The Dovetail Group, Inc. was one of the earliest video game developers to specialize in music video games. The Dovetail Group's products were designed for systems such as the Atari 8-bit computers and the Commodore 64. Notable games developed by The Dovetail Group include Halftime Battlin' Bands (1984), Coco-Notes (1984), and Movie Musical Madness (1984). These games represent some of the earliest examples of the music management subgenre of music video games.

==Games==
===Halftime Battlin' Bands===
Published by CBS Software in 1984, Halftime Battlin' Bands is a multiplayer game that requires a player to compose a marching tune and then lead a rank of band members in complex formations to outmaneuver the opponent player (Single-play mode means that the opponent was the computer). In order to prevent the other band from accomplishing their goals, a bench of weapons are available for use against the other band. As the two opposing teams compete, The Jazz Scats (a beatnik jazz band) cheer for the team that is winning. The player is scored based on time it takes to complete a good routine and quality of the routine.

InfoWorld's Essential Guide to Atari Computers recommended the game among educational software for the Atari 8-bit.

===Coco-Notes===
In Coco-Notes (also published by CBS Software), the player is stranded on Coco-Note Isle where they must fish for musical notes in the form of coconuts and tunes in the form of fish. The player may then use these notes and tunes to create melodies in a free form manner. The game also features a quiz minigame where The Jazz Scats (a group of castaway hipsters) perform the first half of a jazz song and the player must then complete the song before Mr. Cool Clam (a square note-eating clam) eats the song.

InfoWorld's Essential Guide to Atari Computers recommended the game among educational software for the Atari 8-bit.

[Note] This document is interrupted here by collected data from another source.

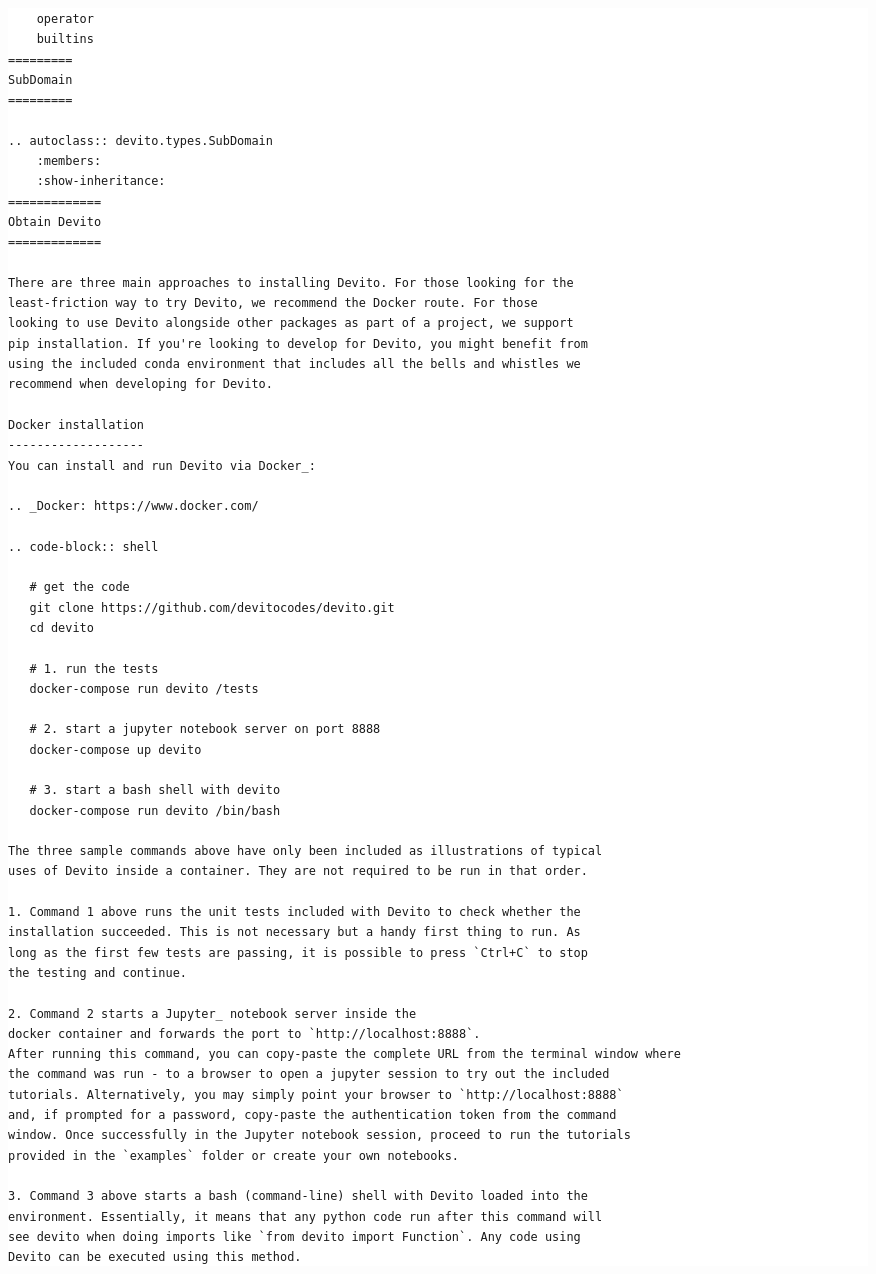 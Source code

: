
 ```========
    operator
    builtins
=========
SubDomain
=========

.. autoclass:: devito.types.SubDomain
    :members:
    :show-inheritance:
=============
Obtain Devito
=============

There are three main approaches to installing Devito. For those looking for the
least-friction way to try Devito, we recommend the Docker route. For those
looking to use Devito alongside other packages as part of a project, we support
pip installation. If you're looking to develop for Devito, you might benefit from
using the included conda environment that includes all the bells and whistles we
recommend when developing for Devito.

Docker installation
-------------------
You can install and run Devito via Docker_:

.. _Docker: https://www.docker.com/  

.. code-block:: shell

   # get the code
   git clone https://github.com/devitocodes/devito.git
   cd devito

   # 1. run the tests
   docker-compose run devito /tests

   # 2. start a jupyter notebook server on port 8888
   docker-compose up devito

   # 3. start a bash shell with devito
   docker-compose run devito /bin/bash

The three sample commands above have only been included as illustrations of typical
uses of Devito inside a container. They are not required to be run in that order.

1. Command 1 above runs the unit tests included with Devito to check whether the
installation succeeded. This is not necessary but a handy first thing to run. As
long as the first few tests are passing, it is possible to press `Ctrl+C` to stop
the testing and continue.

2. Command 2 starts a Jupyter_ notebook server inside the
docker container and forwards the port to `http://localhost:8888`.
After running this command, you can copy-paste the complete URL from the terminal window where
the command was run - to a browser to open a jupyter session to try out the included
tutorials. Alternatively, you may simply point your browser to `http://localhost:8888`
and, if prompted for a password, copy-paste the authentication token from the command
window. Once successfully in the Jupyter notebook session, proceed to run the tutorials
provided in the `examples` folder or create your own notebooks. 

3. Command 3 above starts a bash (command-line) shell with Devito loaded into the
environment. Essentially, it means that any python code run after this command will
see devito when doing imports like `from devito import Function`. Any code using
Devito can be executed using this method.

```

===Movie Musical Madness===

Movie Musical Madness is a 1-player music management game in which the player takes the role of a musical film director as he attempts to create an appropriate score for, select an appropriate plot for, and direct the actions of his group of actors, The Jazz Scats. The Jazz Scats (a group of bearded actors) can be set to perform in dozens of scenes ranging from city scenes to jungle scenes to outer-space scenes.